(RECORDED DATA)
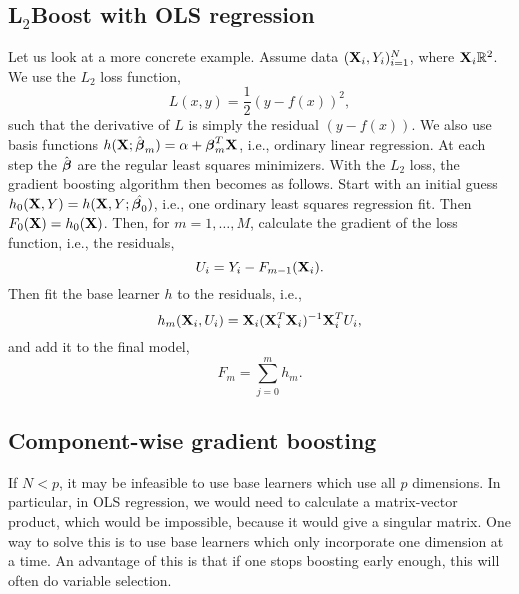 \subsection{L$_2$Boost with OLS regression}
Let us look at a more concrete example. Assume data $(\mathbf{X}_i,Y_i)_{i=1}^N$, where $\mathbf{X}_i\mathbb{R}^2$. We use the $L_2$ loss function,
\begin{equation}\label{l2}
    L(x,y)=\frac{1}{2}\left(y-f(x)\right)^2,
\end{equation}
such that the derivative of $L$ is simply the residual $(y-f(x))$. We also use basis functions $h(\mathbf{X};\hat{\boldsymbol{\beta}}_m)=\alpha + \boldsymbol{\beta}_m^T\mathbf{X}$, i.e., ordinary linear regression. At each step the $\hat{\boldsymbol{\beta}}$ are the regular least squares minimizers. With the $L_2$ loss, the gradient boosting algorithm then becomes as follows. Start with an initial guess $h_0(\mathbf{X},Y)=h(\mathbf{X},Y;\hat{\boldsymbol{\beta}_0})$, i.e., one ordinary least squares regression fit. Then $F_0(\mathbf{X})=h_0(\mathbf{X})$. Then, for $m=1,\dotsc,M$, calculate the gradient of the loss function, i.e., the residuals,
\begin{equation}\label{residuals}
    U_i=Y_i-F_{m-1}(\mathbf{X}_i).
\end{equation}
Then fit the base learner $h$ to the residuals, i.e.,
\begin{equation}
    h_m(\mathbf{X}_i,U_i)=\mathbf{X}_i(\mathbf{X}_i^T\mathbf{X}_i)^{-1}\mathbf{X}_i^TU_i,
\end{equation}
and add it to the final model,
\begin{equation}
    F_m=\sum_{j=0}^m h_m.
\end{equation}

\subsection{Component-wise gradient boosting}
If $N < p$, it may be infeasible to use base learners which use all $p$ dimensions. In particular, in OLS regression, we would need to calculate a matrix-vector product, which would be impossible, because it would give a singular matrix. One way to solve this is to use base learners which only incorporate one dimension at a time. An advantage of this is that if one stops boosting early enough, this will often do variable selection.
(End RECORDED DATA)
DIRECTIONS: "that" is the string to look for; please copy every line of the records above where it appears.

SOLVED EXERCISE:
such that the derivative of $L$ is simply the residual $(y-f(x))$. We also use basis functions $h(\mathbf{X};\hat{\boldsymbol{\beta}}_m)=\alpha + \boldsymbol{\beta}_m^T\mathbf{X}$, i.e., ordinary linear regression. At each step the $\hat{\boldsymbol{\beta}}$ are the regular least squares minimizers. With the $L_2$ loss, the gradient boosting algorithm then becomes as follows. Start with an initial guess $h_0(\mathbf{X},Y)=h(\mathbf{X},Y;\hat{\boldsymbol{\beta}_0})$, i.e., one ordinary least squares regression fit. Then $F_0(\mathbf{X})=h_0(\mathbf{X})$. Then, for $m=1,\dotsc,M$, calculate the gradient of the loss function, i.e., the residuals,
If $N < p$, it may be infeasible to use base learners which use all $p$ dimensions. In particular, in OLS regression, we would need to calculate a matrix-vector product, which would be impossible, because it would give a singular matrix. One way to solve this is to use base learners which only incorporate one dimension at a time. An advantage of this is that if one stops boosting early enough, this will often do variable selection.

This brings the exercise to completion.